Unusual pattern of mitochondrial DNA deletions in skeletal muscle of an adult human with chronic fatigue syndrome

Genes in the 16.6 kb human mitochondrial DNA (mtDNA) are concerned exclusively with bioenergy production. Mutations in mtDNA can, therefore, lead to bioenergy decline and so contribute to various age-related degenerative diseases and even to 'natural' ageing. Large deletions in mtDNA occur in tissues of patients with mitochondrial myopathies and also occur in normal ageing, particularly in postmitotic tissues characterised by high energy demands and low rates of cell division, notably skeletal muscle, cardiac muscle and brain. The frequency in ageing of deletion-bearing mtDNA is much lower than that in overt mitochondrial diseases, but does regularly increase with advancing age. The age-associated deletions affecting mtDNA frequently include a 4977 bp deletion that is known as the 'common deletion' and is generated between a pair of 13 bp direct repeats, located at nucleotide (nt) positions 8470-8482 and nt 13447-13459, respectively. This deletion was detected by the polymerase chain reaction (PCR) in every postmitotic tissue examined, including skeletal muscle, heart and brain, from adult humans 40 years and over.

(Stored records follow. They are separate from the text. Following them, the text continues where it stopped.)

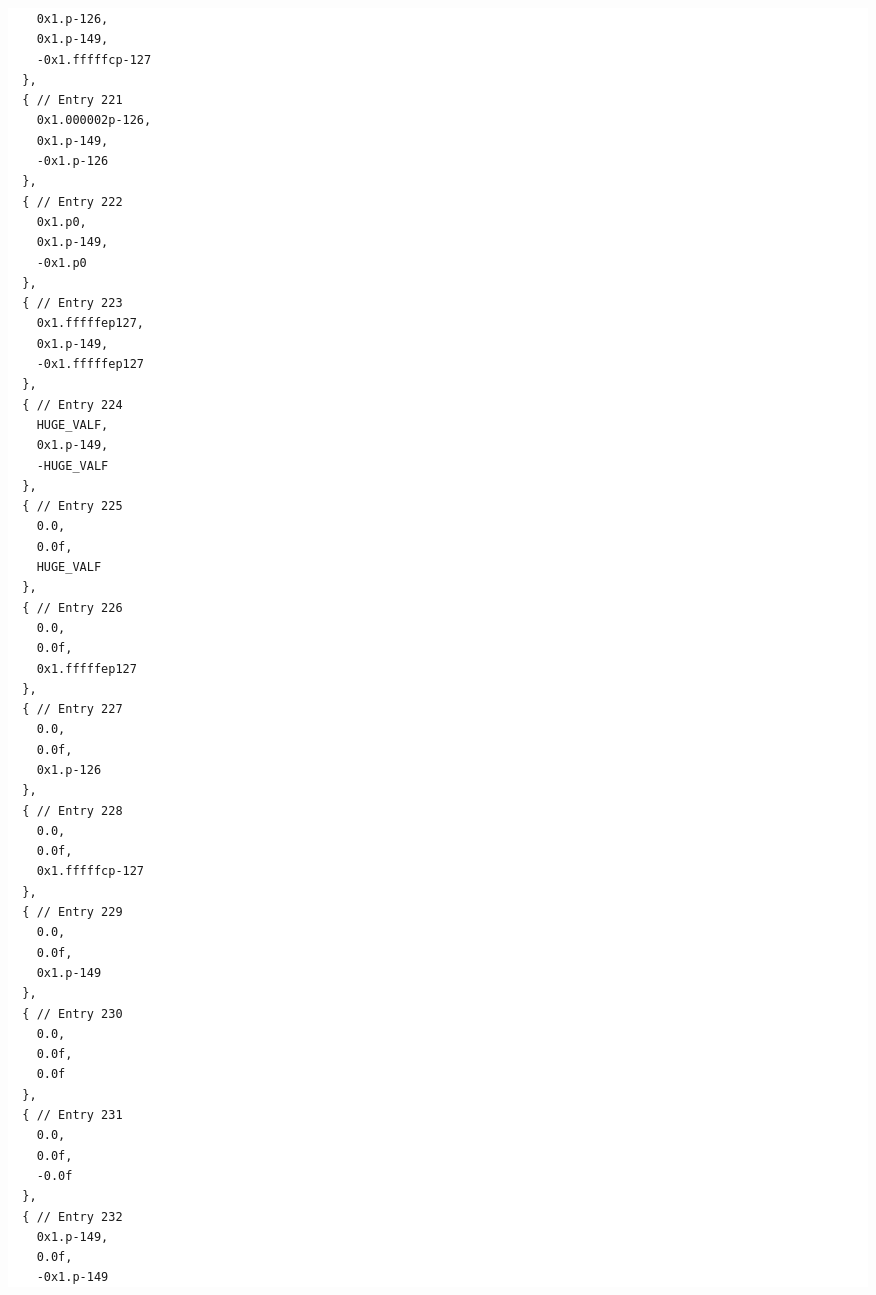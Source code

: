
 ```
    0x1.p-126,
    0x1.p-149,
    -0x1.fffffcp-127
  },
  { // Entry 221
    0x1.000002p-126,
    0x1.p-149,
    -0x1.p-126
  },
  { // Entry 222
    0x1.p0,
    0x1.p-149,
    -0x1.p0
  },
  { // Entry 223
    0x1.fffffep127,
    0x1.p-149,
    -0x1.fffffep127
  },
  { // Entry 224
    HUGE_VALF,
    0x1.p-149,
    -HUGE_VALF
  },
  { // Entry 225
    0.0,
    0.0f,
    HUGE_VALF
  },
  { // Entry 226
    0.0,
    0.0f,
    0x1.fffffep127
  },
  { // Entry 227
    0.0,
    0.0f,
    0x1.p-126
  },
  { // Entry 228
    0.0,
    0.0f,
    0x1.fffffcp-127
  },
  { // Entry 229
    0.0,
    0.0f,
    0x1.p-149
  },
  { // Entry 230
    0.0,
    0.0f,
    0.0f
  },
  { // Entry 231
    0.0,
    0.0f,
    -0.0f
  },
  { // Entry 232
    0x1.p-149,
    0.0f,
    -0x1.p-149
```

In addition, a 7436 bp deletion, occurring between a pair of 12 bp direct repeats at nt 8637-8648 and nt 16073-16084, has been observed in many adult postmitotic tissues, along with other deletions. In our studies on mtDNA deletions, skeletal muscle tissue from a 54-year-old Chinese male (AW) with the chronic fatigue syndrome (CFS) was found to exhibit an unusual pattern of mtDNA deletions.